En poursuivant la métaphore d’une partie d’échec coloniale entre la France, la Grande-Bretagne et la Nouvelle-Angleterre, Johnston propose une exploration de la dernière décennie de Louisbourg, de 1749, au moment où la forteresse fut rendue à la France après la guerre de Succession d’Autriche, jusqu’à sa chute ultime en 1758 en plein coeur de la guerre de Sept Ans. Les trois premiers chapitres portant sur les neuf premières années de la décennie, montrent comment les puissances coloniales ont placé leur jeu sur l’échiquier atlantique. Les quatre derniers chapitres analysent les dix derniers mois de l’établissement français, et suivent en détail les stratégies militaires qui menèrent à la prise anglaise du port de mer. Alors que dans ses autres études, Johnston avait habitué ses lecteurs à une histoire sociale, mettant l’accent sur la religiosité, les classes sociales ou l’économie locale, il présente ici une histoire résolument militaire, sans négliger ces derniers aspects. Dans un style toujours lisible, agréable et accessible, Johnston offre une synthèse des recherches récentes sur la forteresse, incluant les siennes, tout en maintenant un ton léger et un rythme haletant.

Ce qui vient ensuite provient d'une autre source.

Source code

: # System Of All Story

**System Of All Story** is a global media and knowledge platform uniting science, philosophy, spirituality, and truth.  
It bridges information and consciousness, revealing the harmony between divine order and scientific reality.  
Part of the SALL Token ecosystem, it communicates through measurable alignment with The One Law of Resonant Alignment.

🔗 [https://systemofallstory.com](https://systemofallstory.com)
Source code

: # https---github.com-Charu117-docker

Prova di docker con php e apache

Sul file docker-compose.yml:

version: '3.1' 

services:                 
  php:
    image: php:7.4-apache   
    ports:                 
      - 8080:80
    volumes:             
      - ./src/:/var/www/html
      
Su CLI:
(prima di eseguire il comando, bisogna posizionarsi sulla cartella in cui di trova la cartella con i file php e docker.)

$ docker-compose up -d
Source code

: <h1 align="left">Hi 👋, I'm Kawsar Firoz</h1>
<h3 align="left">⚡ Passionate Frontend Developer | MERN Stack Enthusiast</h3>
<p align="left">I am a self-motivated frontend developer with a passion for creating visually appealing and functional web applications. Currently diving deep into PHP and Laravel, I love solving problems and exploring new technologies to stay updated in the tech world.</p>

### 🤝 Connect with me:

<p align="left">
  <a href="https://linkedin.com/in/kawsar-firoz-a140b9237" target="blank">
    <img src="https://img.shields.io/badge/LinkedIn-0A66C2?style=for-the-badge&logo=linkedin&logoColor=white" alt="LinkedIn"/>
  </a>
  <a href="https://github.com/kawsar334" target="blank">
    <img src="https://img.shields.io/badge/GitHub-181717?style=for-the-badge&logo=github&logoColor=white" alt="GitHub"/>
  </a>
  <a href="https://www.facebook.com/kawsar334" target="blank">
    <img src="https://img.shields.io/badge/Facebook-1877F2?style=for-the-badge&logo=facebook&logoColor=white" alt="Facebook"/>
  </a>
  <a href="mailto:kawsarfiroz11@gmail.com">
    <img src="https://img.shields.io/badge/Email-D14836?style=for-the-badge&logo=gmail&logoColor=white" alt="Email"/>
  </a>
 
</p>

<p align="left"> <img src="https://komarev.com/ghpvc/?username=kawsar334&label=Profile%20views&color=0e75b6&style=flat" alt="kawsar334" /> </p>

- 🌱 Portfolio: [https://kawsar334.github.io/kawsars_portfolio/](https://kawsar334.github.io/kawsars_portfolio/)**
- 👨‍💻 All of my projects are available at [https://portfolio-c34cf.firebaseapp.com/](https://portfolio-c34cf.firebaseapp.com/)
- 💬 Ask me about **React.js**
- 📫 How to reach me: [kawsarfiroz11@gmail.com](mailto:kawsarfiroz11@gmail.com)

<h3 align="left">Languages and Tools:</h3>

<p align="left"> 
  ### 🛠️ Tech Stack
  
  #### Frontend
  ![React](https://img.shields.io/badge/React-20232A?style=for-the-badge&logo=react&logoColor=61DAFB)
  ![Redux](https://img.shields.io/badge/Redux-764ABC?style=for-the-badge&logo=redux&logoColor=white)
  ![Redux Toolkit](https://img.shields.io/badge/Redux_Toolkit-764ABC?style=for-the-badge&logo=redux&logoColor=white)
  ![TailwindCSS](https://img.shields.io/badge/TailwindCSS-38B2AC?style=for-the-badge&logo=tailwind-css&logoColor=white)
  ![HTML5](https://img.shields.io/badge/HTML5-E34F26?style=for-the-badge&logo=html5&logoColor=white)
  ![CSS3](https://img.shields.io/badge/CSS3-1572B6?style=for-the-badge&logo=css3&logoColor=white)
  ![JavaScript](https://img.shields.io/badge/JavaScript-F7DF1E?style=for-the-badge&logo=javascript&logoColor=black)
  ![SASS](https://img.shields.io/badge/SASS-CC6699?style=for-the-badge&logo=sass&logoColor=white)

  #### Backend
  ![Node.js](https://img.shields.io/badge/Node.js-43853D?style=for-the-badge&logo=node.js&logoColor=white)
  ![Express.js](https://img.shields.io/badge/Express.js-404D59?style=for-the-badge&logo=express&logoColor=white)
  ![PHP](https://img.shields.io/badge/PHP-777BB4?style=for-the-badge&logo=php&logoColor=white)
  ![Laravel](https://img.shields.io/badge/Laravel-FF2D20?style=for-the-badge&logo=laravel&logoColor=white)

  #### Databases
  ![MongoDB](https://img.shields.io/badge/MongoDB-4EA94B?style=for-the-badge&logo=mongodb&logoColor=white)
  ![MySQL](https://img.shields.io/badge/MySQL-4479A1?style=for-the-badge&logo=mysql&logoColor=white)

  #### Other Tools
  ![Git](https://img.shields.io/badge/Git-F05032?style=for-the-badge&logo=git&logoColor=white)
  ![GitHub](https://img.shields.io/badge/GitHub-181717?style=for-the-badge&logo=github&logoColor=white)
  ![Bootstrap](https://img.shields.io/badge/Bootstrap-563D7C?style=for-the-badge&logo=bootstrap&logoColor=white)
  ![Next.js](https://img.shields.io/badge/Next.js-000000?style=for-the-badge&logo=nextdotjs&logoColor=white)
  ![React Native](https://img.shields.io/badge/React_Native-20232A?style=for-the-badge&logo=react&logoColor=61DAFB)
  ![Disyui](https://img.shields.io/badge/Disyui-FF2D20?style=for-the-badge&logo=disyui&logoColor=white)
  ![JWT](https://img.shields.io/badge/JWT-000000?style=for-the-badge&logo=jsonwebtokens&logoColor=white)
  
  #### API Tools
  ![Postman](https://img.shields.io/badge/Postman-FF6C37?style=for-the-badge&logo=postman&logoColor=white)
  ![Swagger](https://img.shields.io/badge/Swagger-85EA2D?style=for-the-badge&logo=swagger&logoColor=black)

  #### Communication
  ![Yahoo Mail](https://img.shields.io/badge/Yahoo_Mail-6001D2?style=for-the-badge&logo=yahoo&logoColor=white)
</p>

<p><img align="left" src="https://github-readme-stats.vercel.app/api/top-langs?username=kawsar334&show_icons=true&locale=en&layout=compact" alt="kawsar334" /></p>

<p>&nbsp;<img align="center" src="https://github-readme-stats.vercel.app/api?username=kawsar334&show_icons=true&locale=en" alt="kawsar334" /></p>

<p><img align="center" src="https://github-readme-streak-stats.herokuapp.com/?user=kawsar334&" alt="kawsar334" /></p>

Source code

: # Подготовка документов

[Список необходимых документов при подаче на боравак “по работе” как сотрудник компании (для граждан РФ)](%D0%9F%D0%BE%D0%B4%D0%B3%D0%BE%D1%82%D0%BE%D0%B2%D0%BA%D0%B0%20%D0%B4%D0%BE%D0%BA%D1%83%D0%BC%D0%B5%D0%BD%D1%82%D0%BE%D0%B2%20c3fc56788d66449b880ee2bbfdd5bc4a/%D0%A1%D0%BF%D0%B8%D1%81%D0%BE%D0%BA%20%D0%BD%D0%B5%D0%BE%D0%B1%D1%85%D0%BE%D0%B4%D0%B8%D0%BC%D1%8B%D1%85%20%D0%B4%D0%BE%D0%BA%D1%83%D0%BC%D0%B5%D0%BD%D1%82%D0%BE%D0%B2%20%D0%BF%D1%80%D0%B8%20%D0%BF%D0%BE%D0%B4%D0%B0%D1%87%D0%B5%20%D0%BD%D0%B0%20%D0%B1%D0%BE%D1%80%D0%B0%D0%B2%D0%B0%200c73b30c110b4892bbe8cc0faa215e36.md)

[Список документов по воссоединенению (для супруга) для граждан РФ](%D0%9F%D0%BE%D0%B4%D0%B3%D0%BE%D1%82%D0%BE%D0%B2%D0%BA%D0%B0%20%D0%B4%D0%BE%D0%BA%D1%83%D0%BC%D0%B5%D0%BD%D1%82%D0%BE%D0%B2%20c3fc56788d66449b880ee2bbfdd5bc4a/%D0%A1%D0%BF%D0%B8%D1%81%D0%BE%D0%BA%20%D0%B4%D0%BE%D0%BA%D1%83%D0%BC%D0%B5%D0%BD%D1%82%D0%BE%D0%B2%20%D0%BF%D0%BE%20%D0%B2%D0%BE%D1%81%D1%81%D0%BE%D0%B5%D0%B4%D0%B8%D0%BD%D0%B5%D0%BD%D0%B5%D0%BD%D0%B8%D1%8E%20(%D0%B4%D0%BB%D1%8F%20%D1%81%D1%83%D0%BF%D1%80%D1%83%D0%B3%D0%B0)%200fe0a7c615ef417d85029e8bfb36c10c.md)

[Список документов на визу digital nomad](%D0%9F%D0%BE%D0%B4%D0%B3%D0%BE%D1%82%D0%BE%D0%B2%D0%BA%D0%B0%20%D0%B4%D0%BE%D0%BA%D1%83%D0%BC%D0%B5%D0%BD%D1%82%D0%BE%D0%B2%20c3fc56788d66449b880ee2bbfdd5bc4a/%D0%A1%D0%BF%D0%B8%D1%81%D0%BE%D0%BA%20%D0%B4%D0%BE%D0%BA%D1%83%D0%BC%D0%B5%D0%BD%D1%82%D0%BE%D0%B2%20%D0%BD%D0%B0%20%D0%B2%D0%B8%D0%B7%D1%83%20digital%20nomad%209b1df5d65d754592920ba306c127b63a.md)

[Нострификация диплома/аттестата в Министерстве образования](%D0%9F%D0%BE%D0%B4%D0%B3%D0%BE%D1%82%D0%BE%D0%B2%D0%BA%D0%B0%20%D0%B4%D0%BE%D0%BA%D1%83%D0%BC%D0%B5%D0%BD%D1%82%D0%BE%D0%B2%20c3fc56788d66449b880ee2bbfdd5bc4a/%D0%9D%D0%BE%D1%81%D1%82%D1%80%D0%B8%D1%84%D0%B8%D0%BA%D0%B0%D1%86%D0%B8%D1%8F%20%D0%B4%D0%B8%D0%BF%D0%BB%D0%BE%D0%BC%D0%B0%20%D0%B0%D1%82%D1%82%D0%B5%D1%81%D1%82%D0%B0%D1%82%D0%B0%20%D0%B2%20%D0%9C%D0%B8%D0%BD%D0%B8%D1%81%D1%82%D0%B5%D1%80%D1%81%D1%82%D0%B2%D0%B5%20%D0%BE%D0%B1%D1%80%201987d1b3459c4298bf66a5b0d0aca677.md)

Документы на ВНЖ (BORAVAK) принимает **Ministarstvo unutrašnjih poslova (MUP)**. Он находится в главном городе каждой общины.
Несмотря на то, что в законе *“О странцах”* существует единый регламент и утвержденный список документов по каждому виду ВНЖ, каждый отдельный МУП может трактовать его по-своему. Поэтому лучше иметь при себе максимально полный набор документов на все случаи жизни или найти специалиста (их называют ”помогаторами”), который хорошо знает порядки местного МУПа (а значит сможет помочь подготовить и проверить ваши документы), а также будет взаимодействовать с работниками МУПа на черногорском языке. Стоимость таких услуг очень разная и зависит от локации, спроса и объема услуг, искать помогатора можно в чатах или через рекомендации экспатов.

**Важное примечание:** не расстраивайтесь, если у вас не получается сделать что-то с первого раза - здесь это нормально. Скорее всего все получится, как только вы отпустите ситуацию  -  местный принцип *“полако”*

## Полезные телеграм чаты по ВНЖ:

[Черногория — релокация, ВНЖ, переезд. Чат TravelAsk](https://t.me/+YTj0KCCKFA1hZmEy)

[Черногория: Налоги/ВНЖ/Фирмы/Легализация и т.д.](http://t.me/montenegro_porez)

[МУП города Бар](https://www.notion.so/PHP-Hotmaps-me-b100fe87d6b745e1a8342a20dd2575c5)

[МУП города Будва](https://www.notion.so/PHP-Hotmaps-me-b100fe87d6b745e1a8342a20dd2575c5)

Les universitaires recherchant une analyse profonde et systématique seront parfois déçus par la simplicité de ses propos, mais Johnston est passé maître dans l’art d’équilibrer la recherche académique et la vulgarisation destinée à un plus large public.

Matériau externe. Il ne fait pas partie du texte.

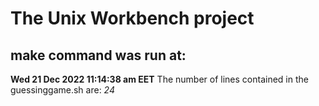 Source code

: # The Unix Workbench project
## make command was run at:
**Wed 21 Dec 2022 11:14:38 am EET**
The number of lines contained in the guessinggame.sh are:
*24*


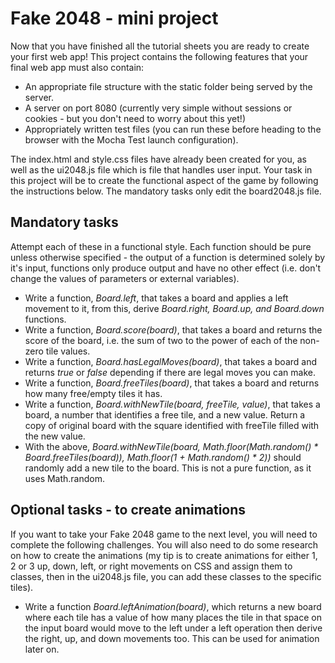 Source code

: # Fake 2048 - mini project

Now that you have finished all the tutorial sheets you are ready to create your first web app!
This project contains the following features that your final web app must also contain: 
- An appropriate file structure with the static folder being served by the server.
- A server on port 8080 (currently very simple without sessions or cookies - but you don't need to worry about this yet!)
- Appropriately written test files (you can run these before heading to the browser with the Mocha Test launch configuration).

The index.html and style.css files have already been created for you, as well as the ui2048.js file which is file that handles user input.
Your task in this project will be to create the functional aspect of the game by following the instructions below. The mandatory tasks only edit the board2048.js file.

## Mandatory tasks

Attempt each of these in a functional style.
Each function should be pure unless otherwise specified - the output of a function is determined solely by it's input, functions only produce output and have no other effect (i.e. don't change the values of parameters or external variables).

* Write a function, *Board.left*, that takes a board and applies a left movement to it, from this, derive *Board.right, Board.up, and Board.down* functions.
* Write a function, *Board.score(board)*, that takes a board and returns the score of the board, i.e. the sum of two to the power of each of the non-zero tile values.
* Write a function, *Board.hasLegalMoves(board)*, that takes a board and returns *true* or *false* depending if there are legal moves you can make.
* Write a function, *Board.freeTiles(board)*, that takes a board and returns how many free/empty tiles it has.
* Write a function, *Board.withNewTile(board, freeTile, value)*, that takes a board, a number that identifies a free tile, and a new value. Return a copy of original board with the square identified with freeTile filled with the new value.
* With the above, *Board.withNewTile(board, Math.floor(Math.random() * Board.freeTiles(board)), Math.floor(1 + Math.random() * 2))* should randomly add a new tile to the board. This is not a pure function, as it uses Math.random.

## Optional tasks - to create animations

If you want to take your Fake 2048 game to the next level, you will need to complete the following challenges. You will also need to do some research on how to create the animations (my tip is to create animations for either 1, 2 or 3 up, down, left, or right movements on CSS and assign them to classes, then in the ui2048.js file, you can add these classes to the specific tiles).

* Write a function *Board.leftAnimation(board)*, which returns a new board where each tile has a value of how many places the tile in that space on the input board would move to the left under a left operation then derive the right, up, and down movements too. This can be used for animation later on. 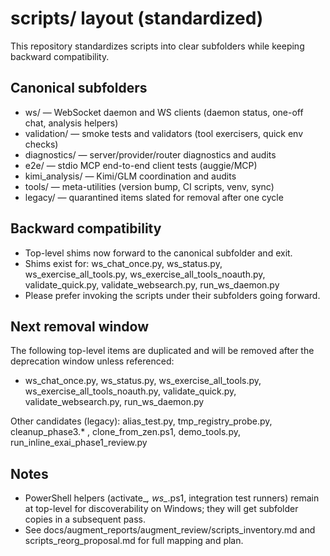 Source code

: # scripts/ layout (standardized)

This repository standardizes scripts into clear subfolders while keeping backward compatibility.

## Canonical subfolders
- ws/ — WebSocket daemon and WS clients (daemon status, one-off chat, analysis helpers)
- validation/ — smoke tests and validators (tool exercisers, quick env checks)
- diagnostics/ — server/provider/router diagnostics and audits
- e2e/ — stdio MCP end-to-end client tests (auggie/MCP)
- kimi_analysis/ — Kimi/GLM coordination and audits
- tools/ — meta-utilities (version bump, CI scripts, venv, sync)
- legacy/ — quarantined items slated for removal after one cycle

## Backward compatibility
- Top-level shims now forward to the canonical subfolder and exit.
- Shims exist for: ws_chat_once.py, ws_status.py, ws_exercise_all_tools.py, ws_exercise_all_tools_noauth.py, validate_quick.py, validate_websearch.py, run_ws_daemon.py
- Please prefer invoking the scripts under their subfolders going forward.

## Next removal window
The following top-level items are duplicated and will be removed after the deprecation window unless referenced:
- ws_chat_once.py, ws_status.py, ws_exercise_all_tools.py, ws_exercise_all_tools_noauth.py, validate_quick.py, validate_websearch.py, run_ws_daemon.py

Other candidates (legacy): alias_test.py, tmp_registry_probe.py, cleanup_phase3.* , clone_from_zen.ps1, demo_tools.py, run_inline_exai_phase1_review.py

## Notes
- PowerShell helpers (activate_*, ws_*.ps1, integration test runners) remain at top-level for discoverability on Windows; they will get subfolder copies in a subsequent pass.
- See docs/augment_reports/augment_review/scripts_inventory.md and scripts_reorg_proposal.md for full mapping and plan.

1758, La finale n’est toutefois pas sans défaut. La structure même du livre force l’auteur à comprimer neuf années d’une paix très relative entre la France, la Grande-Bretagne et leurs colonies en seulement trois chapitres. Ces 172 pages servent surtout à préparer le terrain pour les chapitres suivants. Johnston se préoccupe principalement des tensions militaires et économiques du triangle formé par Louisbourg, Halifax et Boston. Il y décrit aussi les différentes pièces du jeu d’échec colonial et leurs fonctions dans la partie, des Micmacs aux Canadiens, en passant par les Acadiens et les administrateurs des différentes puissances sur place et dans les métropoles. En tentant de tout expliquer en un minimum de pages, cependant, Johnston doit simplifier l’analyse. Le contraste est donc grand entre ces trois premiers chapitres et les quatre derniers qui comptent 197 pages, uniquement consacrés aux 10 mois de l’année 1758 qui menèrent à la fin de la présence française à l’Île Royale. Ici, les détails se bousculent et s’accumulent, en particulier ces menus détails dans les chapitres 5 et 6, où Johnston décrit parfois les événements d’heure en heure. Les amateurs de stratégies militaires s’en délecteront, les autres, habitués aux analyses plus humaines de Johnston, auront probablement quelque difficulté à accepter ce style. Ils auront la possibilité de se rabattre sur les longues descriptions de la vie quotidienne de la ville et les effets du siège américain sur ses habitants.

En somme, ce livre représente un bon complément à l’historiographie sur la rivalité coloniale entre la France et la Grande-Bretagne. Johnston y prouve la réelle importance de Louisbourg dans les stratégies militaires françaises pour la défense de ses possessions nord-américaines. Il démontre avec succès que cette défaite française fut un tournant décisif de la guerre de Sept Ans qui effacera l’Empire colonial français en Amérique du Nord.